__Task details__: Please restate each line of the data below exactly. Omit all images.

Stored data
__________________________________________________

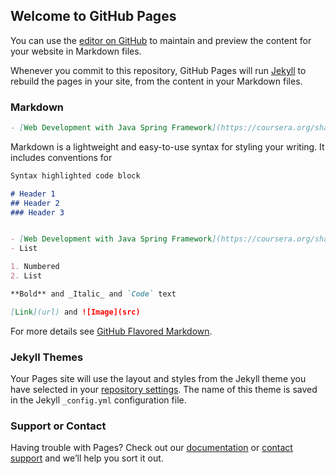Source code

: ## Welcome to GitHub Pages

You can use the [editor on GitHub](https://github.com/TestPortfolio1/TestPortfolio1.github.io/edit/main/README.md) to maintain and preview the content for your website in Markdown files.

Whenever you commit to this repository, GitHub Pages will run [Jekyll](https://jekyllrb.com/) to rebuild the pages in your site, from the content in your Markdown files.

### Markdown

```markdown
- [Web Development with Java Spring Framework](https://coursera.org/share/b5e369c3d4d6e61d35c6642dcd82081c)
```

Markdown is a lightweight and easy-to-use syntax for styling your writing. It includes conventions for

```markdown
Syntax highlighted code block

# Header 1
## Header 2
### Header 3


- [Web Development with Java Spring Framework](https://coursera.org/share/b5e369c3d4d6e61d35c6642dcd82081c)
- List

1. Numbered
2. List

**Bold** and _Italic_ and `Code` text

[Link](url) and ![Image](src)
```

For more details see [GitHub Flavored Markdown](https://guides.github.com/features/mastering-markdown/).

### Jekyll Themes

Your Pages site will use the layout and styles from the Jekyll theme you have selected in your [repository settings](https://github.com/TestPortfolio1/TestPortfolio1.github.io/settings). The name of this theme is saved in the Jekyll `_config.yml` configuration file.

### Support or Contact

Having trouble with Pages? Check out our [documentation](https://docs.github.com/categories/github-pages-basics/) or [contact support](https://support.github.com/contact) and we’ll help you sort it out.
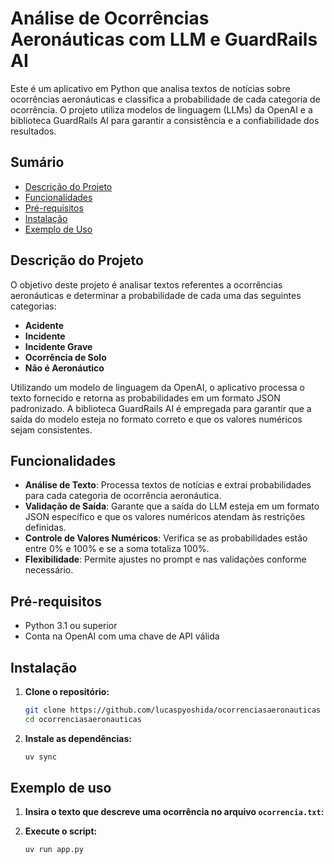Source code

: # Análise de Ocorrências Aeronáuticas com LLM e GuardRails AI

Este é um aplicativo em Python que analisa textos de notícias sobre ocorrências aeronáuticas e classifica a probabilidade de cada categoria de ocorrência. O projeto utiliza modelos de linguagem (LLMs) da OpenAI e a biblioteca GuardRails AI para garantir a consistência e a confiabilidade dos resultados.

## Sumário

- [Descrição do Projeto](#descrição-do-projeto)
- [Funcionalidades](#funcionalidades)
- [Pré-requisitos](#pré-requisitos)
- [Instalação](#instalação)
- [Exemplo de Uso](#exemplo-de-uso)

## Descrição do Projeto

O objetivo deste projeto é analisar textos referentes a ocorrências aeronáuticas e determinar a probabilidade de cada uma das seguintes categorias:

- **Acidente**
- **Incidente**
- **Incidente Grave**
- **Ocorrência de Solo**
- **Não é Aeronáutico**

Utilizando um modelo de linguagem da OpenAI, o aplicativo processa o texto fornecido e retorna as probabilidades em um formato JSON padronizado. A biblioteca GuardRails AI é empregada para garantir que a saída do modelo esteja no formato correto e que os valores numéricos sejam consistentes.

## Funcionalidades

- **Análise de Texto**: Processa textos de notícias e extrai probabilidades para cada categoria de ocorrência aeronáutica.
- **Validação de Saída**: Garante que a saída do LLM esteja em um formato JSON específico e que os valores numéricos atendam às restrições definidas.
- **Controle de Valores Numéricos**: Verifica se as probabilidades estão entre 0% e 100% e se a soma totaliza 100%.
- **Flexibilidade**: Permite ajustes no prompt e nas validações conforme necessário.

## Pré-requisitos

- Python 3.1 ou superior
- Conta na OpenAI com uma chave de API válida

## Instalação

1. **Clone o repositório:**

   ```bash
   git clone https://github.com/lucaspyoshida/ocorrenciasaeronauticas
   cd ocorrenciasaeronauticas
   ```
2. **Instale as dependências:**

   ```bash
   uv sync
   ```

## Exemplo de uso
1. **Insira o texto que descreve uma ocorrência no arquivo `ocorrencia.txt`:**
2. **Execute o script:**

   ```bash
   uv run app.py
   ```


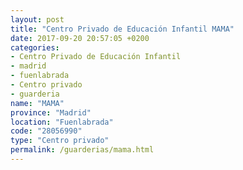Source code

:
 ```yaml
---
layout: post
title: "Centro Privado de Educación Infantil MAMA"
date: 2017-09-20 20:57:05 +0200
categories:
- Centro Privado de Educación Infantil
- madrid
- fuenlabrada
- Centro privado
- guarderia
name: "MAMA"
province: "Madrid"
location: "Fuenlabrada"
code: "28056990"
type: "Centro privado"
permalink: /guarderias/mama.html
---
```

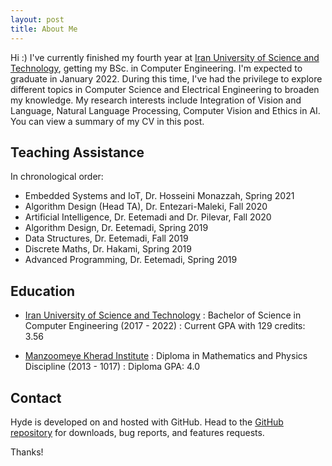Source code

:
 ```yaml
---
layout: post
title: About Me
---
```

Hi :) I've currently finished my fourth year at [Iran University of Science and Technology](http://www.iust.ac.ir/en), getting my BSc. in Computer Engineering. I'm expected to graduate in January 2022. During this time, I've had the privilege to explore different topics in Computer Science and Electrical Engineering to broaden my knowledge. My research interests include Integration of Vision and Language, Natural Language Processing, Computer Vision and Ethics in AI. You can view a summary of my CV in this post. 

<!-- ## Academic Experience

* Complete Jekyll setup included (layouts, config, [404](/404), [RSS feed](/atom.xml), posts, and [example page](/about))
* Mobile friendly design and development
* Easily scalable text and component sizing with `rem` units in the CSS
* Support for a wide gamut of HTML elements
* Related posts (time-based, because Jekyll) below each post
* Syntax highlighting, courtesy Pygments (the Python-based code snippet highlighter) -->

## Teaching Assistance

In chronological order:

* Embedded Systems and IoT, Dr. Hosseini Monazzah, Spring 2021
* Algorithm Design (Head TA), Dr. Entezari-Maleki, Fall 2020
* Artificial Intelligence, Dr. Eetemadi and Dr. Pilevar, Fall 2020
* Algorithm Design, Dr. Eetemadi, Spring 2019
* Data Structures, Dr. Eetemadi, Fall 2019
* Discrete Maths, Dr. Hakami, Spring 2019
* Advanced Programming, Dr. Eetemadi, Spring 2019

## Education

* [Iran University of Science and Technology](http://www.iust.ac.ir/en) 
:	Bachelor of Science in Computer Engineering (2017 - 2022)
:	Current GPA with 129 credits: 3.56

* [Manzoomeye Kherad Institute](https://www.kheradedu.ir/)
:	Diploma in Mathematics and Physics Discipline (2013 - 1017)
:	Diploma GPA: 4.0


## Contact

Hyde is developed on and hosted with GitHub. Head to the <a href="https://github.com/poole/hyde">GitHub repository</a> for downloads, bug reports, and features requests.

Thanks!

__________________________________________________

__Problem solution__:
Source code

: ## Welcome to GitHub Pages

You can use the [editor on GitHub](https://github.com/TestPortfolio1/TestPortfolio1.github.io/edit/main/README.md) to maintain and preview the content for your website in Markdown files.

Whenever you commit to this repository, GitHub Pages will run [Jekyll](https://jekyllrb.com/) to rebuild the pages in your site, from the content in your Markdown files.

### Markdown

```markdown
- [Web Development with Java Spring Framework](https://coursera.org/share/b5e369c3d4d6e61d35c6642dcd82081c)
```

Markdown is a lightweight and easy-to-use syntax for styling your writing. It includes conventions for

```markdown
Syntax highlighted code block

# Header 1
## Header 2
### Header 3


- [Web Development with Java Spring Framework](https://coursera.org/share/b5e369c3d4d6e61d35c6642dcd82081c)
- List

1. Numbered
2. List

**Bold** and _Italic_ and `Code` text

[Link](url) and ![Image](src)
```

For more details see [GitHub Flavored Markdown](https://guides.github.com/features/mastering-markdown/).

### Jekyll Themes

Your Pages site will use the layout and styles from the Jekyll theme you have selected in your [repository settings](https://github.com/TestPortfolio1/TestPortfolio1.github.io/settings). The name of this theme is saved in the Jekyll `_config.yml` configuration file.

### Support or Contact

Having trouble with Pages? Check out our [documentation](https://docs.github.com/categories/github-pages-basics/) or [contact support](https://support.github.com/contact) and we’ll help you sort it out.
Source code

: # Análise de Ocorrências Aeronáuticas com LLM e GuardRails AI

Este é um aplicativo em Python que analisa textos de notícias sobre ocorrências aeronáuticas e classifica a probabilidade de cada categoria de ocorrência. O projeto utiliza modelos de linguagem (LLMs) da OpenAI e a biblioteca GuardRails AI para garantir a consistência e a confiabilidade dos resultados.

## Sumário

- [Descrição do Projeto](#descrição-do-projeto)
- [Funcionalidades](#funcionalidades)
- [Pré-requisitos](#pré-requisitos)
- [Instalação](#instalação)
- [Exemplo de Uso](#exemplo-de-uso)

## Descrição do Projeto

O objetivo deste projeto é analisar textos referentes a ocorrências aeronáuticas e determinar a probabilidade de cada uma das seguintes categorias:

- **Acidente**
- **Incidente**
- **Incidente Grave**
- **Ocorrência de Solo**
- **Não é Aeronáutico**

Utilizando um modelo de linguagem da OpenAI, o aplicativo processa o texto fornecido e retorna as probabilidades em um formato JSON padronizado. A biblioteca GuardRails AI é empregada para garantir que a saída do modelo esteja no formato correto e que os valores numéricos sejam consistentes.

## Funcionalidades

- **Análise de Texto**: Processa textos de notícias e extrai probabilidades para cada categoria de ocorrência aeronáutica.
- **Validação de Saída**: Garante que a saída do LLM esteja em um formato JSON específico e que os valores numéricos atendam às restrições definidas.
- **Controle de Valores Numéricos**: Verifica se as probabilidades estão entre 0% e 100% e se a soma totaliza 100%.
- **Flexibilidade**: Permite ajustes no prompt e nas validações conforme necessário.

## Pré-requisitos

- Python 3.1 ou superior
- Conta na OpenAI com uma chave de API válida

## Instalação

1. **Clone o repositório:**

   ```bash
   git clone https://github.com/lucaspyoshida/ocorrenciasaeronauticas
   cd ocorrenciasaeronauticas
   ```
2. **Instale as dependências:**

   ```bash
   uv sync
   ```

## Exemplo de uso
1. **Insira o texto que descreve uma ocorrência no arquivo `ocorrencia.txt`:**
2. **Execute o script:**

   ```bash
   uv run app.py
   ```


Source code

:
 ```yaml
---
layout: post
title: "Centro Privado de Educación Infantil MAMA"
date: 2017-09-20 20:57:05 +0200
categories:
- Centro Privado de Educación Infantil
- madrid
- fuenlabrada
- Centro privado
- guarderia
name: "MAMA"
province: "Madrid"
location: "Fuenlabrada"
code: "28056990"
type: "Centro privado"
permalink: /guarderias/mama.html
---
```

Source code

:
 ```yaml
---
layout: post
title: About Me
---
```

Hi :) I've currently finished my fourth year at [Iran University of Science and Technology](http://www.iust.ac.ir/en), getting my BSc. in Computer Engineering. I'm expected to graduate in January 2022. During this time, I've had the privilege to explore different topics in Computer Science and Electrical Engineering to broaden my knowledge. My research interests include Integration of Vision and Language, Natural Language Processing, Computer Vision and Ethics in AI. You can view a summary of my CV in this post. 

<!-- ## Academic Experience

* Complete Jekyll setup included (layouts, config, [404](/404), [RSS feed](/atom.xml), posts, and [example page](/about))
* Mobile friendly design and development
* Easily scalable text and component sizing with `rem` units in the CSS
* Support for a wide gamut of HTML elements
* Related posts (time-based, because Jekyll) below each post
* Syntax highlighting, courtesy Pygments (the Python-based code snippet highlighter) -->

## Teaching Assistance

In chronological order:

* Embedded Systems and IoT, Dr. Hosseini Monazzah, Spring 2021
* Algorithm Design (Head TA), Dr. Entezari-Maleki, Fall 2020
* Artificial Intelligence, Dr. Eetemadi and Dr. Pilevar, Fall 2020
* Algorithm Design, Dr. Eetemadi, Spring 2019
* Data Structures, Dr. Eetemadi, Fall 2019
* Discrete Maths, Dr. Hakami, Spring 2019
* Advanced Programming, Dr. Eetemadi, Spring 2019

## Education

* [Iran University of Science and Technology](http://www.iust.ac.ir/en) 
:	Bachelor of Science in Computer Engineering (2017 - 2022)
:	Current GPA with 129 credits: 3.56

* [Manzoomeye Kherad Institute](https://www.kheradedu.ir/)
:	Diploma in Mathematics and Physics Discipline (2013 - 1017)
:	Diploma GPA: 4.0


## Contact

Hyde is developed on and hosted with GitHub. Head to the <a href="https://github.com/poole/hyde">GitHub repository</a> for downloads, bug reports, and features requests.

Thanks!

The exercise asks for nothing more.